The very short and compact meeting of the Royal Astronomical Society “Bridging the gap: from massive stars to supernovae” was held in Kavli Royal Society Centre of Chicheley Hall, in the English countryside of Buckinghamshire (June 1-2). Even though it lasted two days only, a number of excellent talks was delivered discussing the connection or the gap (depending on the perspective) between the massive stars and supernovae, proving that we know some things but a lot has to be done.

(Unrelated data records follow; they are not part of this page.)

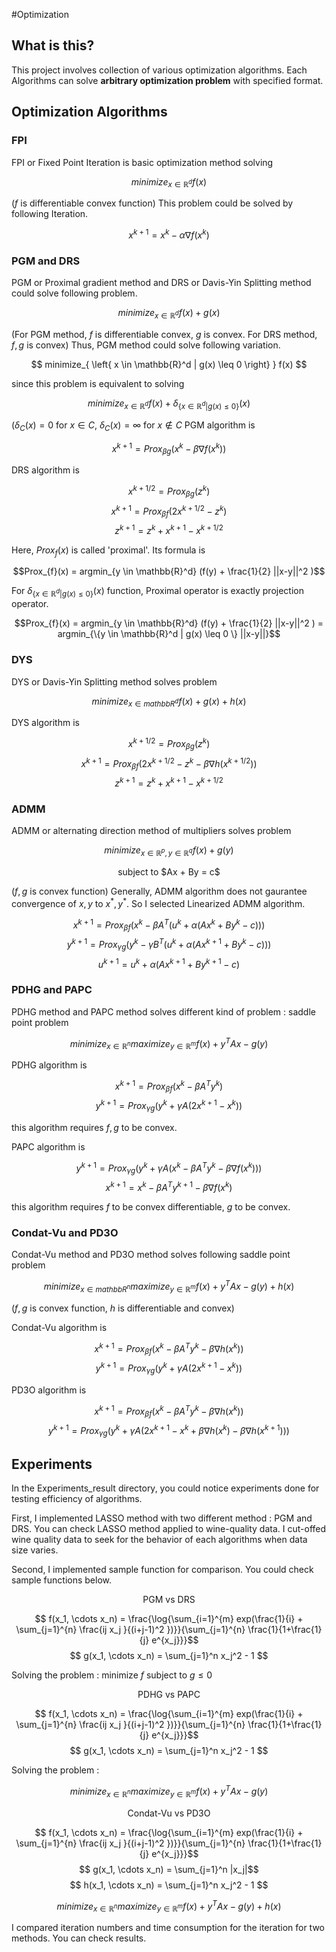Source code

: #Optimization

## What is this?

This project involves collection of various optimization algorithms. 
Each Algorithms can solve **arbitrary optimization problem** with specified format.

## Optimization Algorithms

### FPI

FPI or Fixed Point Iteration is basic optimization method solving

$$ minimize_{x \in \mathbb{R}^d } f(x) $$

($f$ is differentiable convex function)
This problem could be solved by following Iteration.

$$ x^{k+1} = x^k - \alpha \nabla f(x^k) $$

### PGM and DRS

PGM or Proximal gradient method and DRS or Davis-Yin Splitting method could solve following problem.

$$ minimize_{x \in \mathbb{R}^d } f(x) + g(x) $$

(For PGM method, $f$ is differentiable convex, $g$ is convex. For DRS method, $f, g$ is convex)
Thus, PGM method could solve following variation.

$$ minimize_{ \left{ x \in \mathbb{R}^d | g(x) \leq 0 \right} } f(x) $$

since this problem is equivalent to solving

$$ minimize_{x \in \mathbb{R}^d } f(x) + \delta_{\{ x \in \mathbb{R}^d | g(x) \leq 0 \} } (x)$$

($\delta_{C} (x) = 0$ for $x \in C$, $\delta_{C} (x) = \infty$ for $x \notin C$
PGM algorithm is

$$x^{k+1} = Prox_{\beta g} (x^k - \beta \nabla f(x^k))$$

DRS algorithm is

$$x^{k+1/2} = Prox_{\beta g} (z^k)$$
$$x^{k+1} = Prox_{\beta f} (2x^{k+1/2} - z^k)$$
$$z^{k+1} = z^{k} + x^{k+1} - x^{k+1/2}$$

Here, $Prox_{f}(x)$ is called 'proximal'. Its formula is

$$Prox_{f}(x) = argmin_{y \in \mathbb{R}^d} (f(y) + \frac{1}{2} ||x-y||^2 )$$

For $\delta_{\{ x \in \mathbb{R}^d | g(x) \leq 0 \} } (x)$ function, Proximal operator is exactly projection operator.

$$Prox_{f}(x) = argmin_{y \in \mathbb{R}^d} (f(y) + \frac{1}{2} ||x-y||^2 ) = argmin_{\{y \in \mathbb{R}^d | g(x) \leq 0 \} ||x-y||}$$

### DYS

DYS or Davis-Yin Splitting method solves problem

$$ minimize_{x \in mathbb{R}^d} f(x) + g(x) + h(x) $$

DYS algorithm is

$$x^{k+1/2} = Prox_{\beta g} (z^k)$$
$$x^{k+1} = Prox_{\beta f} (2x^{k+1/2} - z^k - \beta \nabla h(x^{k+1/2}))$$
$$z^{k+1} = z^k + x^{k+1} - x^{k+1/2}$$

### ADMM

ADMM or alternating direction method of multipliers solves problem

$$ minimize_{x \in \mathbb{R}^p , y \in \mathbb{R}^q} f(x) + g(y) $$

<center>subject to $Ax + By = c$</center>

($f, g$ is convex function)
Generally, ADMM algorithm does not gaurantee convergence of $x, y$ to $x^*, y^*$. So I selected Linearized ADMM algorithm.

$$x^{k+1} = Prox_{\beta f} (x^k - \beta A^T (u^k + \alpha (Ax^k + By^k - c)))$$
$$y^{k+1} = Prox_{\gamma g} (y^k - \gamma B^T (u^k + \alpha (Ax^{k+1} + By^k - c)))$$
$$u^{k+1} = u^k + \alpha (Ax^{k+1} + By^{k+1} - c)$$

### PDHG and PAPC

PDHG method and PAPC method solves different kind of problem : saddle point problem

$$ minimize_{x \in \mathbb{R}^n} maximize_{y \in \mathbb{R}^m } f(x) + y^T Ax - g(y)$$

PDHG algorithm is

$$x^{k+1} = Prox_{\beta f} (x^k - \beta A^T y^k)$$
$$y^{k+1} = Prox_{\gamma g} (y^k + \gamma A(2x^{k+1} - x^k))$$

this algorithm requires $f, g$ to be convex.

PAPC algorithm is

$$y^{k+1} = Prox_{\gamma g} (y^k + \gamma A(x^k - \beta A^T y^k - \beta \nabla f(x^k)))$$
$$x^{k+1} = x^k - \beta A^T y^{k+1} - \beta \nabla f(x^k)$$

this algorithm requires $f$ to be convex differentiable, $g$ to be convex.

### Condat-Vu and PD3O

Condat-Vu method and PD3O method solves following saddle point problem

$$minimize_{x\in mathbb{R}^n} maximize_{y \in \mathbb{R}^m } f(x) + y^T Ax - g(y) + h(x)$$

($f, g$ is convex function, $h$ is differentiable and convex)

Condat-Vu algorithm is

$$x^{k+1} = Prox_{\beta f} (x^k - \beta A^T y^k - \beta \nabla h(x^k))$$
$$y^{k+1} = Prox_{\gamma g} (y^k + \gamma A (2x^{k+1} - x^k ))$$

PD3O algorithm is

$$x^{k+1} = Prox_{\beta f} (x^k - \beta A^T y^k - \beta \nabla h(x^k))$$
$$y^{k+1} = Prox_{\gamma g} (y^k + \gamma A (2x^{k+1} - x^k + \beta \nabla h(x^k) - \beta \nabla h(x^{k+1})))$$

## Experiments

In the Experiments_result directory, you could notice experiments done for testing efficiency of algorithms.

First, I implemented LASSO method with two different method : PGM and DRS. You can check LASSO method applied to wine-quality data. I cut-offed wine quality data to seek for the behavior of each algorithms when data size varies.

Second, I implemented sample function for comparison. You could check sample functions below.

<center>PGM vs DRS</center>

$$ f(x_1, \cdots x_n) = \frac{\log{\sum_{i=1}^{m} exp(\frac{1}{i} + \sum_{j=1}^{n} \frac{ij x_j }{(i+j-1)^2 })}}{\sum_{j=1}^{n} \frac{1}{1+\frac{1}{j} e^{x_j}}}$$
$$ g(x_1, \cdots x_n) = \sum_{j=1}^n x_j^2 - 1 $$

Solving the problem : minimize $f$ subject to $g \leq 0$

<center>PDHG vs PAPC</center>

$$ f(x_1, \cdots x_n) = \frac{\log{\sum_{i=1}^{m} exp(\frac{1}{i} + \sum_{j=1}^{n} \frac{ij x_j }{(i+j-1)^2 })}}{\sum_{j=1}^{n} \frac{1}{1+\frac{1}{j} e^{x_j}}}$$
$$ g(x_1, \cdots x_n) = \sum_{j=1}^n x_j^2 - 1 $$

Solving the problem :

$$ minimize_{x \in \mathbb{R}^n} maximize_{y \in \mathbb{R}^m } f(x) + y^T Ax - g(y)$$

<center>Condat-Vu vs PD3O</center>

$$ f(x_1, \cdots x_n) = \frac{\log{\sum_{i=1}^{m} exp(\frac{1}{i} + \sum_{j=1}^{n} \frac{ij x_j }{(i+j-1)^2 })}}{\sum_{j=1}^{n} \frac{1}{1+\frac{1}{j} e^{x_j}}}$$
$$ g(x_1, \cdots x_n) = \sum_{j=1}^n |x_j|$$
$$ h(x_1, \cdots x_n) = \sum_{j=1}^n x_j^2 - 1 $$

$$ minimize_{x \in \mathbb{R}^n} maximize_{y \in \mathbb{R}^m } f(x) + y^T Ax - g(y) + h(x)$$

I compared iteration numbers and time consumption for the iteration for two methods. You can check results.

I had the opportunity to present a poster (pdf file) entitled: “B[e] Supergiants’ circumstellar environment: disks or rings?” with the following abstract:

Extreme mass-loss activity characterize some phases of evolution of massive stars (such as Luminous Blue Variables, Yellow Hypergiants, B[e] Supergiants), which strongly affects the stars and their circumstellar environment almost before they become Supernovae. Currently, our understanding of these phases it not well-established, such as the lack of B[e] Supergiants (B[e]SGs) predicted from stellar evolution theory. In order to improve our knowledge for the particular class of B[e]SGs we have initiated a campaign to investigate the structure of their circumstellar material, which consists of a complex combination of atomic, molecular and dust regions of different temperatures and densities. We obtained high-resolution optical and near-infrared spectra (using MPG-ESO/FEROS, GEMINI/Phoenix and VLT/CRIRES, respectively) for a number of Galactic B[e]SGs. We examine the [OI] and [CaII] emission lines and the CO bandheads to probe the structure and the kinematics of their formation regions. We find that these emission lines form in a series of single and/or multiple equatorial rings, a probable result of previous mass-loss events.

My poster displayed.

My poster displayed.

A view of Chicheley Hall.

A view of Chicheley Hall.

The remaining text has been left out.